Fils de Nanon, une esclave africaine, née à la Guadeloupe, et de Georges de Bologne ou Boulogne, gentilhomme ordinaire de la Chambre du Roi et riche planteur à Basse-Terre. Joseph Boulogne, dit le chevalier de Saint-Georges, arrive à Paris avec sa mère vers l'âge de 10 ans et son itinéraire n'est rien moins qu'un conte de fées.
Mis en pension chez Texier La Boëssière, homme de lettres et excellent maître d'armes, le jeune Saint-Georges y reçoit une éducation de jeune aristocrate et éblouit ses maîtres par sa facilité et sa soif d'apprendre.
Me La Boëssière en fait un fleurettiste d’exception et dès l'âge de quinze ans, il domine les plus forts tireurs. C'est incontestablement la plus fine lame de son temps, " l’homme le plus prodigieux qu'on ait vu dans les armes ", si l’on en croit "les friands de la lame", à une époque où les notions de point d'honneur sont encore vivaces et où le duel demeure une funeste institution. Toutefois, disputer courtoisement un assaut de fleuret dans un salon face à l'un de ses pairs, est une façon parmi d’autres de briller en société et de faire montre de subtilité.
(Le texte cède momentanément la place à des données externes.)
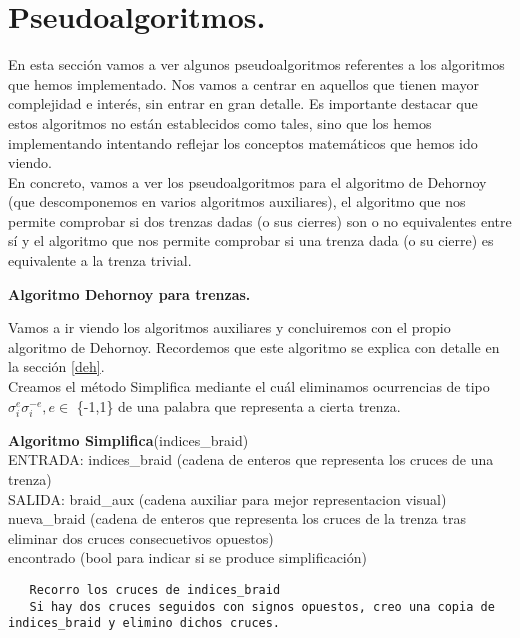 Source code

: 
\section{Pseudoalgoritmos.}
En esta sección vamos a ver algunos pseudoalgoritmos referentes a los algoritmos que hemos implementado. Nos vamos a centrar en aquellos que tienen mayor complejidad e interés, sin entrar en gran detalle. Es importante destacar que estos algoritmos no están establecidos como tales, sino que los hemos implementando intentando reflejar los conceptos matemáticos que hemos ido viendo. \\

En concreto, vamos a ver los pseudoalgoritmos para el algoritmo de Dehornoy (que descomponemos en varios algoritmos auxiliares), el algoritmo que nos permite comprobar si dos trenzas dadas (o sus cierres) son o no equivalentes entre sí y el algoritmo que nos permite comprobar si una trenza dada (o su cierre) es equivalente a la trenza trivial.\\

\begin{center}
	\textbf{Algoritmo Dehornoy para trenzas.}
\end{center} 
Vamos a ir viendo los algoritmos auxiliares y concluiremos con el propio algoritmo de Dehornoy. Recordemos que este algoritmo se explica con detalle en la sección \ref{deh}.\\

Creamos el método Simplifica mediante el cuál eliminamos ocurrencias de tipo $\sigma_{i}^{e}\sigma_{i}^{-e}, e \in$ \{-1,1\} de una palabra que representa a cierta trenza. 

\begin{alg}
	\textbf{Algoritmo Simplifica}(indices\_braid)\\
	ENTRADA: indices\_braid (cadena de enteros que representa los cruces de una trenza)\\
	SALIDA: \hspace{0.4cm} braid\_aux (cadena auxiliar para mejor representacion visual) \\
    \hspace*{2.2cm} nueva\_braid (cadena de enteros que representa los cruces de la trenza tras eliminar dos cruces consecuetivos opuestos)\\
    \hspace*{2.2cm} encontrado (bool para indicar si se produce simplificación)
	
\begin{lstlisting}
   Recorro los cruces de indices_braid
   Si hay dos cruces seguidos con signos opuestos, creo una copia de indices_braid y elimino dichos cruces. 
\end{lstlisting}
\end{alg}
Qu'on en juge ! Dans une préface qui précède un poème élégiaque de sa composition, La Mort Généreuse du Prince Léopold de Brunswick, maître Texier La Boëssière, déçu que ses talents de poète n'aient pas été couronnés par l'Académie, se drape dans son dépit pour proclamer : "Racine a fait Phèdre et moi j'ai fait Saint-Georges", auto-satisfecit ou parallèle qui élève son disciple au rang de chef d'œuvre humain.
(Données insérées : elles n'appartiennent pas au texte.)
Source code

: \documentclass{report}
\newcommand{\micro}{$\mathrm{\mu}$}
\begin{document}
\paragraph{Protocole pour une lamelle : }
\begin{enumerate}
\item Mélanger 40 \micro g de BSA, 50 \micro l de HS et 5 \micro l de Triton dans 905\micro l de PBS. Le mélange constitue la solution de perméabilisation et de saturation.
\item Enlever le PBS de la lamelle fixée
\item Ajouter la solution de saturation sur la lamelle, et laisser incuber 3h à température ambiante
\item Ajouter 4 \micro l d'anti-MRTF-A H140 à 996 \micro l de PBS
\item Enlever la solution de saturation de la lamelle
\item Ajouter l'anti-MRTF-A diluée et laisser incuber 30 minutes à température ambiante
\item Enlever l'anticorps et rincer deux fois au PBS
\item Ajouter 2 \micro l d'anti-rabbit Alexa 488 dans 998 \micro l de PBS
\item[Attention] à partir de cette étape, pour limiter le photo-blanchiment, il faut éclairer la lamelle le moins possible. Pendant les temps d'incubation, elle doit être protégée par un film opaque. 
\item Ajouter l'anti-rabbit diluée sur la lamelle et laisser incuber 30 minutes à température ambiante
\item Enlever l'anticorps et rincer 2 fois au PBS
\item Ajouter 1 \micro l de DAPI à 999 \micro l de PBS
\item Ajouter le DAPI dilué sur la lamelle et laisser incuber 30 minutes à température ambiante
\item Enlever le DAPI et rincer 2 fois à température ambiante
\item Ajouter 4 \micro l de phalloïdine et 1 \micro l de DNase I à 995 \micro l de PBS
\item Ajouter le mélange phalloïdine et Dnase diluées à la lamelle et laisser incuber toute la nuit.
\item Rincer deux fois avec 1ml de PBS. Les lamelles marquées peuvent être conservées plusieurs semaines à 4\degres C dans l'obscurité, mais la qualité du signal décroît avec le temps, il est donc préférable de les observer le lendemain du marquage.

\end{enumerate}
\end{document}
En dépit des préjugés raciaux du temps, des lois scélérates du "Code Noir", instituant l'esclavage sur les îles à sucre du Royaume ou des décrets de 1777 et de 1778, "interdisant l'entrée en France aux nègres, mulâtres et gens de couleur libres ainsi que les mariages interraciaux", Saint-Georges triomphe dans les salons des nobles et des princes ou parfois... dans les boudoirs des dames de la cour. C'est l'une des personnalités adulées des salles de concerts, des salons des nobles et des princes, avides de divertissements et de fêtes galantes. Cette société frivole n'a toutefois pas encore conscience que le navire royal sur lequel voguent nobles et aristocrates, fait déjà eau de toutes parts.
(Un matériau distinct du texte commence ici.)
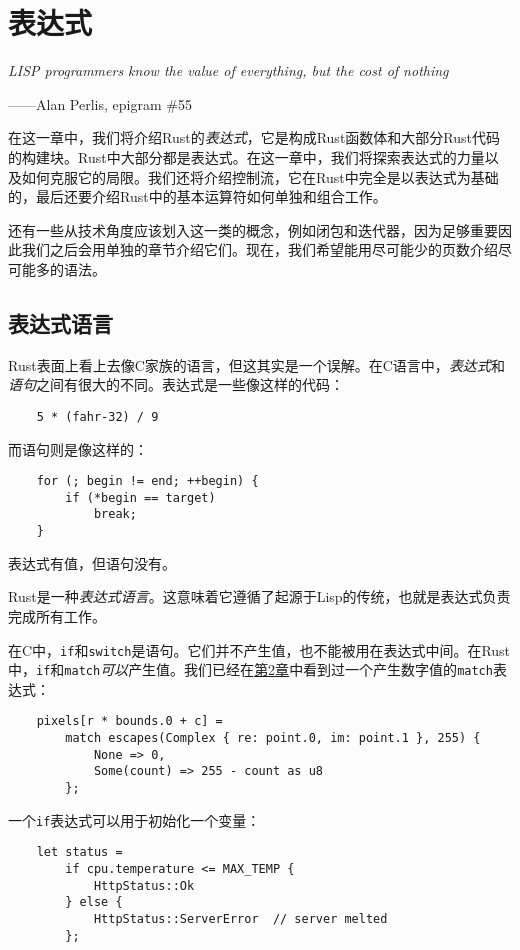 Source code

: \chapter{表达式}\label{ch06}

\emph{LISP programmers know the value of everything, but the cost of nothing}

\begin{flushright}
    ——Alan Perlis, epigram \#55
\end{flushright}

在这一章中，我们将介绍Rust的\emph{表达式}，它是构成Rust函数体和大部分Rust代码的构建块。Rust中大部分都是表达式。在这一章中，我们将探索表达式的力量以及如何克服它的局限。我们还将介绍控制流，它在Rust中完全是以表达式为基础的，最后还要介绍Rust中的基本运算符如何单独和组合工作。

还有一些从技术角度应该划入这一类的概念，例如闭包和迭代器，因为足够重要因此我们之后会用单独的章节介绍它们。现在，我们希望能用尽可能少的页数介绍尽可能多的语法。

\section{表达式语言}

Rust表面上看上去像C家族的语言，但这其实是一个误解。在C语言中，\emph{表达式}和\emph{语句}之间有很大的不同。表达式是一些像这样的代码：
\begin{verbatim}
    5 * (fahr-32) / 9
\end{verbatim}
而语句则是像这样的：
\begin{verbatim}
    for (; begin != end; ++begin) {
        if (*begin == target)
            break;
    }
\end{verbatim}
表达式有值，但语句没有。

Rust是一种\emph{表达式语言}。这意味着它遵循了起源于Lisp的传统，也就是表达式负责完成所有工作。

在C中，\texttt{if}和\texttt{switch}是语句。它们并不产生值，也不能被用在表达式中间。在Rust中，\texttt{if}和\texttt{match}\emph{可以}产生值。我们已经在\hyperref[ch02]{第2章}中看到过一个产生数字值的\texttt{match}表达式：
\begin{verbatim}
    pixels[r * bounds.0 + c] =
        match escapes(Complex { re: point.0, im: point.1 }, 255) {
            None => 0,
            Some(count) => 255 - count as u8
        };
\end{verbatim}

一个\texttt{if}表达式可以用于初始化一个变量：
\begin{verbatim}
    let status =
        if cpu.temperature <= MAX_TEMP {
            HttpStatus::Ok
        } else {
            HttpStatus::ServerError  // server melted
        };
\end{verbatim}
Saint-Georges joue du violon en virtuose ou dirige des orchestres. Il compose des concertos, des symphonies concertantes pour quatuors d'archets et des comédies mêlées d'ariettes. Il est désormais admis que le divin Wolfgang Amadeus Mozart a été influencé par le non moins divin Saint-Georges, son aîné de onze ans. Les accents musicaux de ces deux compositeurs ont parfois des sonorités proches. Cela ne signifie nullement que Saint-Georges ait eu le génie musical de Mozart bien qu’il fût, en son temps, l’un des musiciens et compositeurs les plus charismatiques de Paris et que sa musique ait été jouée dans toutes les cours d’Europe.
Dès 1780, Saint-Georges se rend à Londres. Lors de chaque séjour, il y remporte un succès éclatant. En 1789, lorsqu'il y retourne avec son ami, Louis-Philippe-Joseph, duc d'Orléans, dit "Philippe-Egalité", il provoque une véritable commotion dans la capitale anglaise. Quant au cousin de Louis XVI, membre de la Maison de France, il passe presque inaperçu. Les aristocrates londoniens se disputent la présence de cet "Américain des îles" dans leurs salons. Ils estiment que c'est " le gentleman de couleur le plus séduisant de Londres ". Une fois de plus, les femmes ne semblent n'avoir d'yeux que pour lui. Il croise le fer avec le Prince de Galles, le futur George IV, et dispute des assauts de fleuret contre les meilleurs escrimeurs d'Angleterre. Il s'oppose en particulier au fameux chevalier d'Eon, porteur de vêtements féminins, au cours d'un assaut d'anthologie.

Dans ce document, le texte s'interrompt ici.